■ TASK TO COMPLETE:
Without altering a single character, set down all of the data below.

***

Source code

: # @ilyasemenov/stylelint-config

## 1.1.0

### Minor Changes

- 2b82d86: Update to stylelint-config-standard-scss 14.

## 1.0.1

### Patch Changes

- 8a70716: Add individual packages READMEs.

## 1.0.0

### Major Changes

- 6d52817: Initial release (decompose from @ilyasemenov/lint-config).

***

■ RESULT:
Source code

: # @ilyasemenov/stylelint-config

## 1.1.0

### Minor Changes

- 2b82d86: Update to stylelint-config-standard-scss 14.

## 1.0.1

### Patch Changes

- 8a70716: Add individual packages READMEs.

## 1.0.0

### Major Changes

- 6d52817: Initial release (decompose from @ilyasemenov/lint-config).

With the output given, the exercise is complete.